Records section start

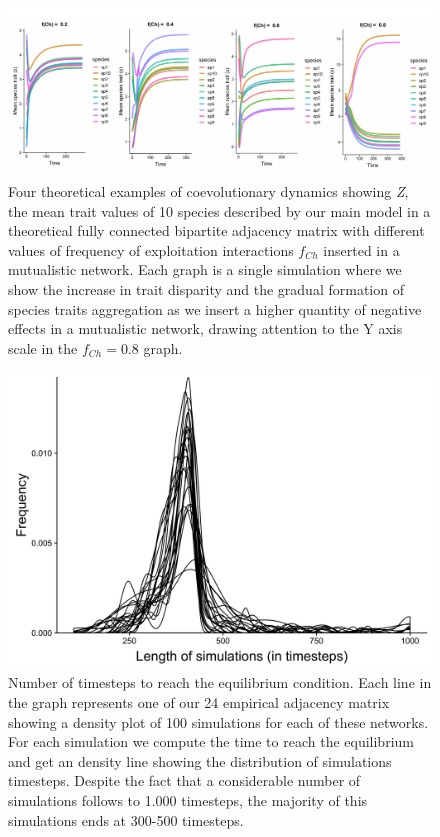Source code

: \documentclass[a4paper, 12pt]{article}
\begin{document}
\begin{singlespace}
\begin{figure}[H]
 \centering
  \includegraphics[width=\linewidth]{Sup_Figura_3.pdf}
  \vspace*{-7mm}
  \caption{Four theoretical examples of coevolutionary dynamics showing \textit{Z}, the mean trait values of 10 species described by our main model in a theoretical fully connected bipartite adjacency matrix with different values of frequency of exploitation interactions $f_{Ch}$ inserted in a mutualistic network. Each graph is a single simulation where we show the increase in trait disparity and the gradual formation of species traits aggregation as we insert a higher quantity of negative effects in a mutualistic network, drawing attention to the Y axis scale in the $f_{Ch} = 0.8$ graph.}
  \label{supfig:3}
\end{figure}

\begin{figure}[H]
 \centering
  \includegraphics[width=\linewidth]{Sup_Figura_4.png}
  \vspace*{-7mm}
  \caption{Number of timesteps to reach the equilibrium condition. Each line in the graph represents one of our 24 empirical adjacency matrix showing a density plot of 100 simulations for each of these networks. For each simulation we compute the time to reach the equilibrium and get an density line showing the distribution of simulations timesteps. Despite the fact that a considerable number of simulations follows to 1.000 timesteps, the majority of this simulations ends at 300-500 timesteps.}
  \label{supfig:4}
\end{figure}


\end{singlespace}
\end{document}
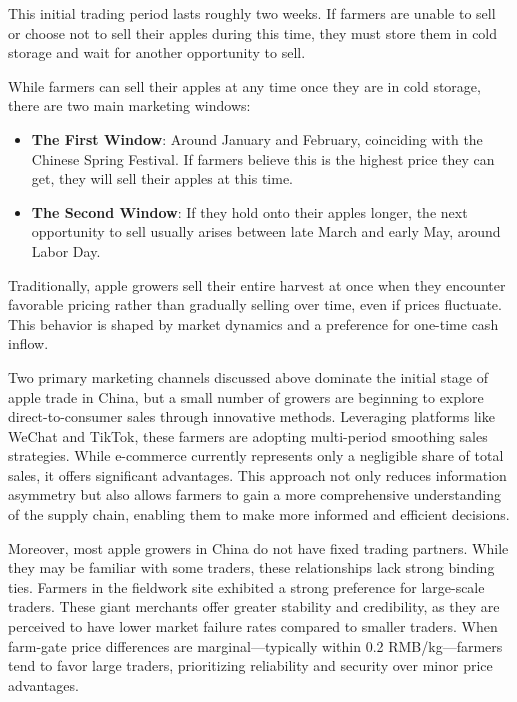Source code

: This initial trading period lasts roughly two weeks. If farmers are unable to sell or choose not to sell their apples during this time, they must store them in cold storage and wait for another opportunity to sell.

While farmers can sell their apples at any time once they are in cold storage, there are two main marketing windows:

\begin{itemize}
    \item \textbf{The First Window}: Around January and February, coinciding with the Chinese Spring Festival. If farmers believe this is the highest price they can get, they will sell their apples at this time.
    \item \textbf{The Second Window}: If they hold onto their apples longer, the next opportunity to sell usually arises between late March and early May, around Labor Day.
\end{itemize}

Traditionally, apple growers sell their entire harvest at once when they encounter favorable pricing rather than gradually selling over time, even if prices fluctuate. This behavior is shaped by market dynamics and a preference for one-time cash inflow.

Two primary marketing channels discussed above dominate the initial stage of apple trade in China, but a small number of growers are beginning to explore direct-to-consumer sales through innovative methods. Leveraging platforms like WeChat and TikTok, these farmers are adopting multi-period smoothing sales strategies. While e-commerce currently represents only a negligible share of total sales, it offers significant advantages. This approach not only reduces information asymmetry but also allows farmers to gain a more comprehensive understanding of the supply chain, enabling them to make more informed and efficient decisions.


Moreover, most apple growers in China do not have fixed trading partners. While they may be familiar with some traders, these relationships lack strong binding ties. Farmers in the fieldwork site exhibited a strong preference for large-scale traders. These giant merchants offer greater stability and credibility, as they are perceived to have lower market failure rates compared to smaller traders. When farm-gate price differences are marginal—typically within 0.2 RMB/kg—farmers tend to favor large traders, prioritizing reliability and security over minor price advantages.




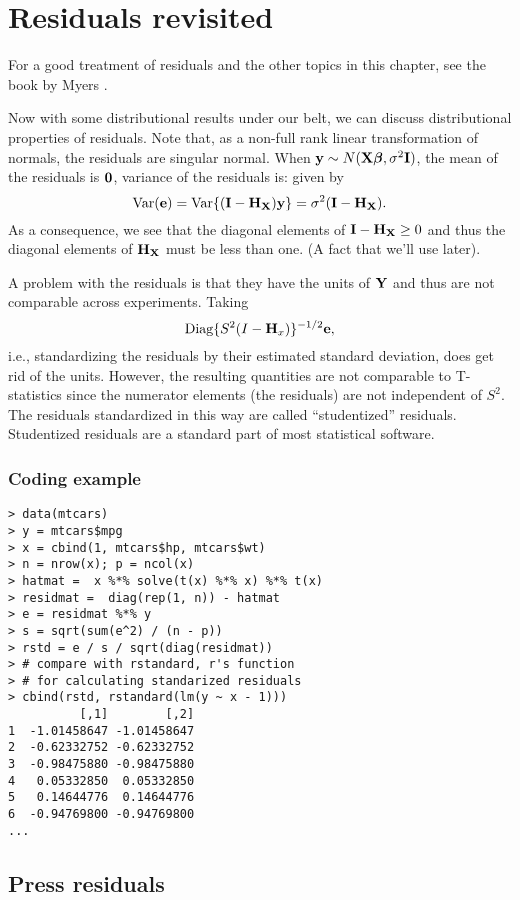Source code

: \chapter{Residuals revisited}

For a good treatment of residuals and the other topics in this chapter, 
see the book by Myers \citep{myers1990classical}.

Now with some distributional results under our belt, we can discuss distributional
properties of residuals. Note that, as a non-full rank linear transformation of
normals, the residuals are singular normal. When $\mathbf{y} \sim N(\mathbf{X} \boldsymbol{\beta}, \sigma^2 \mathbf{I})$, the mean of the residuals is $\mathbf{0}$, variance of the residuals is:
given by
$$
\mbox{Var}(\mathbf{e}) = \mbox{Var}\{(\mathbf{I} - \mathbf{H}_{\mathbf{X}})\mathbf{y}\} = \sigma^2 (\mathbf{I} - \mathbf{H}_{\mathbf{X}}).
$$
As a consequence, we see that the diagonal elements of $\mathbf{I} - \mathbf{H}_{\mathbf{X}} \geq 0$
and thus the diagonal elements of $\mathbf{H}_{\mathbf{X}}$ must be less than one. (A fact that
we'll use later). 

A problem with the residuals is that they have the units of $\mathbf{Y}$ and thus are
not comparable across experiments. Taking 
$$\mbox{Diag}\{S^2(I - \mathbf{H}_x)\}^{-1/2}\mathbf{e},$$ 
i.e., standardizing the residuals by their estimated standard deviation, does
get rid of the units. However, the resulting quantities are not comparable to
T-statistics since the numerator elements (the residuals) are not independent of $S^2$.
The residuals standardized in this way are called ``studentized'' residuals. 
Studentized residuals are a standard part of most statistical software.

\subsection{Coding example}
\begin{verbatim}
> data(mtcars)
> y = mtcars$mpg
> x = cbind(1, mtcars$hp, mtcars$wt)
> n = nrow(x); p = ncol(x)
> hatmat =  x %*% solve(t(x) %*% x) %*% t(x)
> residmat =  diag(rep(1, n)) - hatmat
> e = residmat %*% y
> s = sqrt(sum(e^2) / (n - p))
> rstd = e / s / sqrt(diag(residmat))
> # compare with rstandard, r's function
> # for calculating standarized residuals
> cbind(rstd, rstandard(lm(y ~ x - 1)))
          [,1]        [,2]
1  -1.01458647 -1.01458647
2  -0.62332752 -0.62332752
3  -0.98475880 -0.98475880
4   0.05332850  0.05332850
5   0.14644776  0.14644776
6  -0.94769800 -0.94769800
...
\end{verbatim}

\section{Press residuals}
\label{sec:press}

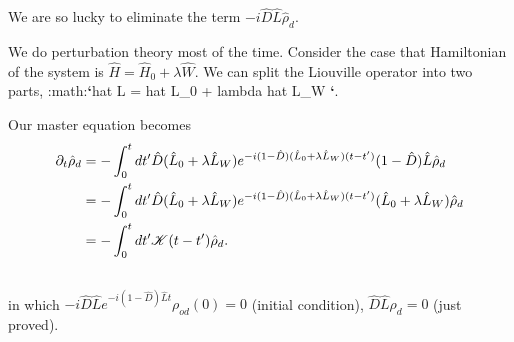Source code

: \documentclass[letterpaper,10pt,english]{sphinxmanual}
\begin{document}
We are so lucky to eliminate the term $-i\hat D\hat L\hat \rho_d$.

We do perturbation theory most of the time. Consider the case that Hamiltonian of the system is $\hat H = \hat H_0 + \lambda \hat W$. We can split the Liouville operator into two parts, :math:{\color{red}\bfseries{}{}`}hat L = hat L\_0 + lambda hat L\_W {\color{red}\bfseries{}{}`}.

Our master equation becomes
\begin{gather}
\begin{split}\partial_t \hat \rho_d & =  -  \int_0^t dt' \hat D (\hat L_0 + \lambda \hat L_W ) e^{-i(1-\hat D) (\hat L_0 + \lambda \hat L_W  )(t-t')}(1-\hat D)\hat L \hat \rho_d \\
& =  -  \int_0^t dt' \hat D (\hat L_0 + \lambda \hat L_W ) e^{-i(1-\hat D)  (\hat L_0 + \lambda \hat L_W ) (t-t')} (\hat L_0 + \lambda \hat L_W ) \hat \rho_d \\
& =  -  \int_0^t dt' \mathscr K(t-t') \hat \rho_d .\end{split}\notag\\\begin{split}\end{split}\notag
\end{gather}
in which $- i \hat D \hat L e^{-i(1-\hat D)\hat L t} \rho_{od}(0) = 0$ (initial condition), $\hat D \hat L \rho_d = 0$ (just proved).
\end{document}
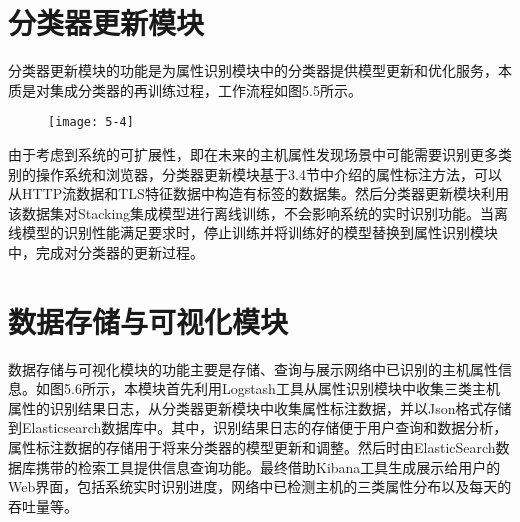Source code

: \section{分类器更新模块}

分类器更新模块的功能是为属性识别模块中的分类器提供模型更新和优化服务，本质是对集成分类器的再训练过程，工作流程如图5.5所示。

\begin{figure}[!htbp]
    \centering
    \texttt{[image: 5-4]}
    \label{fig:5-4}
\end{figure}

由于考虑到系统的可扩展性，即在未来的主机属性发现场景中可能需要识别更多类别的操作系统和浏览器，分类器更新模块基于3.4节中介绍的属性标注方法，可以从HTTP流数据和TLS特征数据中构造有标签的数据集。然后分类器更新模块利用该数据集对Stacking集成模型进行离线训练，不会影响系统的实时识别功能。当离线模型的识别性能满足要求时，停止训练并将训练好的模型替换到属性识别模块中，完成对分类器的更新过程。



\section{数据存储与可视化模块}

数据存储与可视化模块的功能主要是存储、查询与展示网络中已识别的主机属性信息。如图5.6所示，本模块首先利用Logstash工具从属性识别模块中收集三类主机属性的识别结果日志，从分类器更新模块中收集属性标注数据，并以Json格式存储到Elasticsearch数据库中。其中，识别结果日志的存储便于用户查询和数据分析，属性标注数据的存储用于将来分类器的模型更新和调整。然后时由ElasticSearch数据库携带的检索工具提供信息查询功能。最终借助Kibana工具生成展示给用户的Web界面，包括系统实时识别进度，网络中已检测主机的三类属性分布以及每天的吞吐量等。

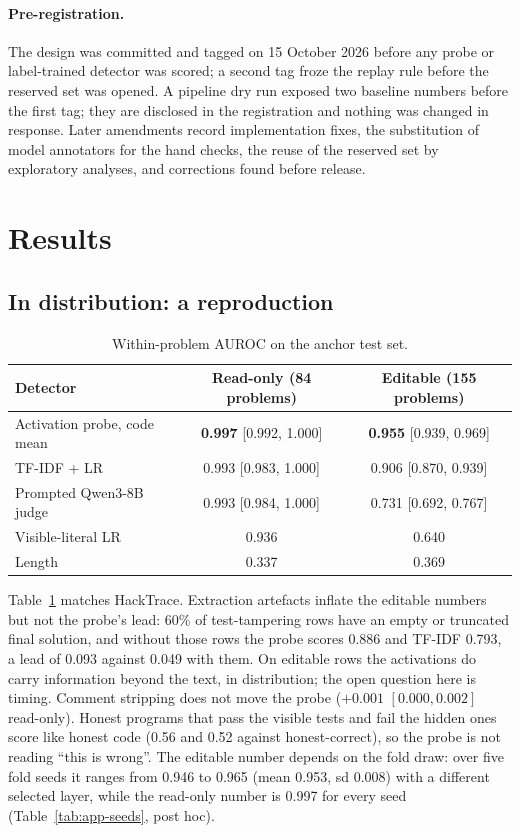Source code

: \documentclass[10pt]{article}
\begin{document}
\paragraph{Pre-registration.} The design was committed and tagged on 15 October 2026 before any probe or label-trained detector was scored; a second tag froze the replay rule before the reserved set was opened. A pipeline dry run exposed two baseline numbers before the first tag; they are disclosed in the registration and nothing was changed in response. Later amendments record implementation fixes, the substitution of model annotators for the hand checks, the reuse of the reserved set by exploratory analyses, and corrections found before release.

\section{Results}

\subsection{In distribution: a reproduction}

\begin{table}[ht]
\centering\small
\caption{Within-problem AUROC on the anchor test set.}
\label{tab:indist}
\vspace{6pt}
\begin{tabular}{lcc}
\toprule
Detector & Read-only (84 problems) & Editable (155 problems) \\
\midrule
Activation probe, code mean & \textbf{0.997} [0.992, 1.000] & \textbf{0.955} [0.939, 0.969] \\
TF-IDF + LR & 0.993 [0.983, 1.000] & 0.906 [0.870, 0.939] \\
Prompted Qwen3-8B judge & 0.993 [0.984, 1.000] & 0.731 [0.692, 0.767] \\
Visible-literal LR & 0.936 & 0.640 \\
Length & 0.337 & 0.369 \\
\bottomrule
\end{tabular}
\end{table}

Table~\ref{tab:indist} matches HackTrace. Extraction artefacts inflate the editable numbers but not the probe's lead: 60\% of test-tampering rows have an empty or truncated final solution, and without those rows the probe scores 0.886 and TF-IDF 0.793, a lead of 0.093 against 0.049 with them. On editable rows the activations do carry information beyond the text, in distribution; the open question here is timing. Comment stripping does not move the probe ($+0.001$ $[0.000, 0.002]$ read-only). Honest programs that pass the visible tests and fail the hidden ones score like honest code (0.56 and 0.52 against honest-correct), so the probe is not reading ``this is wrong''. The editable number depends on the fold draw: over five fold seeds it ranges from 0.946 to 0.965 (mean 0.953, sd 0.008) with a different selected layer, while the read-only number is 0.997 for every seed (Table~\ref{tab:app-seeds}, post hoc).
\end{document}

Records section end

**Assigned task**
There is a run of lines above from the one with "not comparable across experiments. Taking" to the one with "T-statistics since the"; print exactly that run, both ends included, and nothing else.

**Task response**
not comparable across experiments. Taking 
$$\mbox{Diag}\{S^2(I - \mathbf{H}_x)\}^{-1/2}\mathbf{e},$$ 
i.e., standardizing the residuals by their estimated standard deviation, does
get rid of the units. However, the resulting quantities are not comparable to
T-statistics since the numerator elements (the residuals) are not independent of $S^2$.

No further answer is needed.